The Chinese Insurance Law provides that subrogation rights are not available to the insurer of an insurance policy concerning life or bodily injury, if the insurer has paid the insured or the beneficiary for death, bodily injury or illness suffered by the insured due to a third party’s action. The rationale behind such rule is believed to be that the right of claim relating to the loss of life or bodily injury is specific to the victim and shall not be assigned. Furthermore, the “unjust enrichment” which subrogation is originally designed to prevent (among other things) shall not apply to the loss of life or bodily injury because such type of damages cannot be measured by monetary terms.
It has been an area of controversy, however, whether an insurer may acquire subrogation rights for medical expenses paid to the insured in such context. Due to the lack of specific legal provisions and clear official interpretations, practices vary from locale to locale. In some instances, the insurer’s payment of medical expenses incurred related to death, bodily injury or illness suffered by the insured due to a third party’s action is deemed to be a type of compensation within the nature of “making whole”, and therefore could result in appropriate subrogation rights. Most of the insurance companies, however, would categorize such type of medical expenses as a part of the payment under the insurance concerning life or bodily injury, and exclude them from the benefits of subrogation rights. Such inconsistent practices often result in dispute among parties to an insurance policy as well as dramatically different outcome for lawsuits with similar facts.
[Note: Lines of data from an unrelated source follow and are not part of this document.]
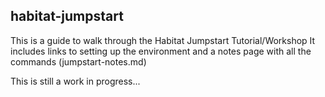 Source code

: ## habitat-jumpstart
This is a guide to walk through the Habitat Jumpstart Tutorial/Workshop
It includes links to setting up the environment and a notes page with all the commands (jumpstart-notes.md)

This is still a work in progress...
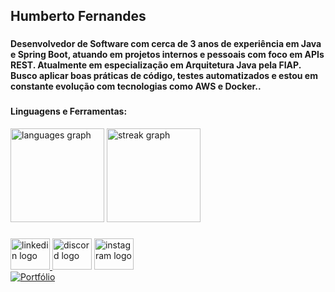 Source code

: 
<h2 align="left">Humberto Fernandes</h2>

###

<h4 align="left">Desenvolvedor de Software com cerca de 3 anos de experiência em Java e Spring Boot, atuando em projetos internos e pessoais com foco em APIs REST. Atualmente em especialização em Arquitetura Java pela FIAP. Busco aplicar boas práticas de código, testes automatizados e estou em constante evolução com tecnologias como AWS e Docker..</h4>

###

<h4 align="left">Linguagens e Ferramentas:</h4>


<div align="left">
  <img src="https://github-readme-stats.vercel.app/api/top-langs?username=HumbertoFernandes7&locale=en&hide_title=false&layout=compact&card_width=320&langs_count=5&theme=dracula&hide_border=false&order=2" height="150" alt="languages graph"  />
  <img src="https://streak-stats.demolab.com?user=HumbertoFernandes7&locale=en&mode=daily&theme=dracula&hide_border=false&border_radius=5&order=3" height="150" alt="streak graph"  />
</div>

###

<div align="left">
  <a href="https://www.linkedin.com/in/humberto-fernandes-9a4599234/" target="_blank">
    <img src="https://raw.githubusercontent.com/maurodesouza/profile-readme-generator/master/src/assets/icons/social/linkedin/default.svg" width="63" height="50" alt="linkedin logo"  />
  </a>
  <img src="https://raw.githubusercontent.com/maurodesouza/profile-readme-generator/master/src/assets/icons/social/discord/default.svg" width="63" height="50" alt="discord logo"  />
  <img src="https://raw.githubusercontent.com/maurodesouza/profile-readme-generator/master/src/assets/icons/social/instagram/default.svg" width="63" height="50" alt="instagram logo"  />
</div>

<div align="left">
  <a href="https://humbertofernandes7.github.io/portfolio/" target="_blank">
    <img src="https://img.shields.io/badge/Portfólio-000?style=for-the-badge&logo=github&logoColor=white" alt="Portfólio">
  </a>
</div>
Many Chinese scholars are of the opinion, which is supported by some Chinese courts, that if the insured dies or becomes permanently disabled due to an insurance incident caused by a third party’s action, the insured or the beneficiary shall have the right to receive both the insurance payment and the third party’s compensation. Since a person’s life or disability may not be measured by monetary terms and the interests lost due to the death or disability may not be compared with the compensation received, there won’t be unjust enrichment even if the insured or the beneficiary is compensated by both the insurer and the third party tortfeasor. Consequently, the insurer shall not have the subrogation rights. On the other hand, if the insured’s loss is limited to medical expenses or other related expenses, she/he shall not be entitled to compensation by both the insurer and the third party tortfeasor. Accordingly, to prevent possible unjust enrichment, the insurer may acquire subrogation rights after paying such expenses.
Some practitioners go even further on this issue. They believe that even if the insured dies or becomes permanently disabled due to an insurance incident caused by a third party’s action, a case by case analysis is still necessary while determining the availability of subrogation rights. According to these practitioners, if the insurance payment under a life insurance policy is of the nature of “making whole”, subrogation rights shall be available. For example, accident insurance possesses the characteristics of both a life insurance and a property insurance, and the insurance payment thereunder sometimes may be of the nature of “making whole”. Therefore, subrogation rights may be available to insurers of accident insurance policies. Furthermore, although subrogation rights may not be available for death payment or permanent disability payment, the payment for medical expenses and lost work which is made as a part of the compensation for death or permanent disability shall be allowed to be recovered by the insurer using acquired subrogation rights.
In China, the primary source of law is the published laws and regulations and the official interpretations thereof. The prior court decisions are not given precedential authority in China. Therefore, the controversy over subrogation rights on medical expenses payment may continue unless and until a published law (or an official interpretation) clarifies this issue.